== Task statement ==
From the entries below, please output exactly the lines starting at the one containing "to profile page" and ending at the one containing "Alternatively, NOOBS is", both included.

Dataset entries
:::::
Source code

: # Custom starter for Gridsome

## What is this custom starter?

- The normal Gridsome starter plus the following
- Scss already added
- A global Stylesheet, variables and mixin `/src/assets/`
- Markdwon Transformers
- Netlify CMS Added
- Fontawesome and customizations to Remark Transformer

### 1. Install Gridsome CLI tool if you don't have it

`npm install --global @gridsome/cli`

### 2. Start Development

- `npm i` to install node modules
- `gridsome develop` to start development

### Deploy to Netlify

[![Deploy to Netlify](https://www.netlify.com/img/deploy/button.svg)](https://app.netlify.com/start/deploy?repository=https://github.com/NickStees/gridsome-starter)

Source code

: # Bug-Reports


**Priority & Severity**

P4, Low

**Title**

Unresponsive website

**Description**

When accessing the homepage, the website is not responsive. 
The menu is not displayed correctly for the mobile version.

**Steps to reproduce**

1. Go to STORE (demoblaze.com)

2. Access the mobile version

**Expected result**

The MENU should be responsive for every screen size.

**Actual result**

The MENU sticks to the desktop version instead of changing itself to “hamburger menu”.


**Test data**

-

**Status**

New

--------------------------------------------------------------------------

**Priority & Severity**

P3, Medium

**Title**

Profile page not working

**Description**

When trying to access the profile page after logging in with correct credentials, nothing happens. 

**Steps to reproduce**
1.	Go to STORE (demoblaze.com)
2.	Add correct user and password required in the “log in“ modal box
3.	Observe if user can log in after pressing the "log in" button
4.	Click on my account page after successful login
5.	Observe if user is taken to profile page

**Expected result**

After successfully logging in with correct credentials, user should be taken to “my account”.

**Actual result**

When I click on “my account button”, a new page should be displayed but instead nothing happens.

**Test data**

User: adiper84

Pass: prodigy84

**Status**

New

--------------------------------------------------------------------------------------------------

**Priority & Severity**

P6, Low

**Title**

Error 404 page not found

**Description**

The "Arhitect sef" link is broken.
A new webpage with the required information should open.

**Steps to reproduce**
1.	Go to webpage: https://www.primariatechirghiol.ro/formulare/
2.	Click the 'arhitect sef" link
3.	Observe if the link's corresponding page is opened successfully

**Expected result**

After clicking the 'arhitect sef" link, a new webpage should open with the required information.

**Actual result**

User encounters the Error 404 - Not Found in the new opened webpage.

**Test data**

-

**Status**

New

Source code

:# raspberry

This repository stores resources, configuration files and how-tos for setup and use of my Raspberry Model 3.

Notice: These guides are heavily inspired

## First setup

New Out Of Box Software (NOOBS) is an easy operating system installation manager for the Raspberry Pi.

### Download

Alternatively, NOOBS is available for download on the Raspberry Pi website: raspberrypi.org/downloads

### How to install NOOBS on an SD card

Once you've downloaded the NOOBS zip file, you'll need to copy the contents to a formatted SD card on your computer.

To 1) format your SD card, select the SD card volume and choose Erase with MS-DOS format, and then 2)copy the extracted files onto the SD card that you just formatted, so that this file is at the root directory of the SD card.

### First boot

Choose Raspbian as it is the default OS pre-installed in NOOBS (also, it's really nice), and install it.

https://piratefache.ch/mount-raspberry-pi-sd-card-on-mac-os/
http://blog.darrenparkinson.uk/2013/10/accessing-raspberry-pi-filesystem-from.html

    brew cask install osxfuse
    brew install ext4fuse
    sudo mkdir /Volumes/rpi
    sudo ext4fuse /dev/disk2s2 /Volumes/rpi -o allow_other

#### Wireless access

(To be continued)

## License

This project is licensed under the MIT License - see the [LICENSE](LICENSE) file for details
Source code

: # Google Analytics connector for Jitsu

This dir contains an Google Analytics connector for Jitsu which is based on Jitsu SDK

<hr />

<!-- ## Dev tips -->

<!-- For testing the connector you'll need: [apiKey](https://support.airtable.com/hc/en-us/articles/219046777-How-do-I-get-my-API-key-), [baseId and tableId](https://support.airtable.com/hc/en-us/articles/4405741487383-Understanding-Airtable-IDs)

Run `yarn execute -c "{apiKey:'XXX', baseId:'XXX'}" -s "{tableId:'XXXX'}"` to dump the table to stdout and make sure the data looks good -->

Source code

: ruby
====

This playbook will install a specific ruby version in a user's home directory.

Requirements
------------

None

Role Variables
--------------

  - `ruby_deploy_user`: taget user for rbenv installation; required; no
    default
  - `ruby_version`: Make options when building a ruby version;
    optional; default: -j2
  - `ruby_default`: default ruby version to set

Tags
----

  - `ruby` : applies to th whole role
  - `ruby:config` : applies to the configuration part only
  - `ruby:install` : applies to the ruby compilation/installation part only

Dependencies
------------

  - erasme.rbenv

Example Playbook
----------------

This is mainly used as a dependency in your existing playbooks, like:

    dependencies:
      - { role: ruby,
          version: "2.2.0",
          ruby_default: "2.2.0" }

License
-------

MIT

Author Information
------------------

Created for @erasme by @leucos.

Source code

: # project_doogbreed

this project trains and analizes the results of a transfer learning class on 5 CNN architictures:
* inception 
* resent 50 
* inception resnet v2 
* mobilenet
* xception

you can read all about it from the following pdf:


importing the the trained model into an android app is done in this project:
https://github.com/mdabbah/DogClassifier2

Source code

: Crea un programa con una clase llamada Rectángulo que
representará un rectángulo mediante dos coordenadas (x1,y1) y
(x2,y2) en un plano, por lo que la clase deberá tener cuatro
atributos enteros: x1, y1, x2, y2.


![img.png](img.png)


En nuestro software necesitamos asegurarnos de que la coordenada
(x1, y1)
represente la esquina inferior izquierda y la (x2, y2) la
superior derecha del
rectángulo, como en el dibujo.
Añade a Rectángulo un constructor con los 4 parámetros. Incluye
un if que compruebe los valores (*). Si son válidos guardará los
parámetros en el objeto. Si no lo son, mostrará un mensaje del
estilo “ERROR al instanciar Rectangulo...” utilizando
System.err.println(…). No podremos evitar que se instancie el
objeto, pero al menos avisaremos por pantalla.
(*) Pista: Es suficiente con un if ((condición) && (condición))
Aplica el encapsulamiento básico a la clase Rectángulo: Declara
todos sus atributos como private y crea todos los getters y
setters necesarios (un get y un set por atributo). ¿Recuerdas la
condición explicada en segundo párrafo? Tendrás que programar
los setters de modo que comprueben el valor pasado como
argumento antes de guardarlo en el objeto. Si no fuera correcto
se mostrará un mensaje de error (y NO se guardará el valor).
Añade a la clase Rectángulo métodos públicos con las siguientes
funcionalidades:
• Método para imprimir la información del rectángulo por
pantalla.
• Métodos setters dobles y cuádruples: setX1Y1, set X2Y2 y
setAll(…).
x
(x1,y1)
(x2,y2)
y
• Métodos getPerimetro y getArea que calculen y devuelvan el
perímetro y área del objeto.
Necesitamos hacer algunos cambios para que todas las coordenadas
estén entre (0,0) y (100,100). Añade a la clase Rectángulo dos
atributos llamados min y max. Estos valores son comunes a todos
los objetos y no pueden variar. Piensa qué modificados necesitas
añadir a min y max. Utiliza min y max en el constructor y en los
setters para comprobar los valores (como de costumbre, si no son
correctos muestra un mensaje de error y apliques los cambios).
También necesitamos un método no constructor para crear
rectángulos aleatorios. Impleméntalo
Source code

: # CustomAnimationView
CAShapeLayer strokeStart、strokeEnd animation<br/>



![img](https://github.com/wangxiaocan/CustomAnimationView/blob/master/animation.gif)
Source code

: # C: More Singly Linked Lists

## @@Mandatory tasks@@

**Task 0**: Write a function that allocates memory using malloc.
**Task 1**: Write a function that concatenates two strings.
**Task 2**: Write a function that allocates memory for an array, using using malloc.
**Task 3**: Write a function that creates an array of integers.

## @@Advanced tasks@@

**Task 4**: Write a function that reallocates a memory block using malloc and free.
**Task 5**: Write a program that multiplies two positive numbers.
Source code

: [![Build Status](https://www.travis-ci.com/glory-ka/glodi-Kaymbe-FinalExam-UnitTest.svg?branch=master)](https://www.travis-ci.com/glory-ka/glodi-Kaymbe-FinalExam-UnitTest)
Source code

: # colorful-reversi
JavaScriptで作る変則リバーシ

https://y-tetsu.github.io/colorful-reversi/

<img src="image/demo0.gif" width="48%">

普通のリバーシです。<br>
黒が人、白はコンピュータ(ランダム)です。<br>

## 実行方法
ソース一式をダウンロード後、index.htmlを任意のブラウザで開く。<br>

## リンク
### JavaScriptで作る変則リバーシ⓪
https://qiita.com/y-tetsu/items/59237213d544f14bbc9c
:::::
== Solution to the problem ==
5.	Observe if user is taken to profile page

**Expected result**

After successfully logging in with correct credentials, user should be taken to “my account”.

**Actual result**

When I click on “my account button”, a new page should be displayed but instead nothing happens.

**Test data**

User: adiper84

Pass: prodigy84

**Status**

New

--------------------------------------------------------------------------------------------------

**Priority & Severity**

P6, Low

**Title**

Error 404 page not found

**Description**

The "Arhitect sef" link is broken.
A new webpage with the required information should open.

**Steps to reproduce**
1.	Go to webpage: https://www.primariatechirghiol.ro/formulare/
2.	Click the 'arhitect sef" link
3.	Observe if the link's corresponding page is opened successfully

**Expected result**

After clicking the 'arhitect sef" link, a new webpage should open with the required information.

**Actual result**

User encounters the Error 404 - Not Found in the new opened webpage.

**Test data**

-

**Status**

New

Source code

:# raspberry

This repository stores resources, configuration files and how-tos for setup and use of my Raspberry Model 3.

Notice: These guides are heavily inspired

## First setup

New Out Of Box Software (NOOBS) is an easy operating system installation manager for the Raspberry Pi.

### Download

Alternatively, NOOBS is available for download on the Raspberry Pi website: raspberrypi.org/downloads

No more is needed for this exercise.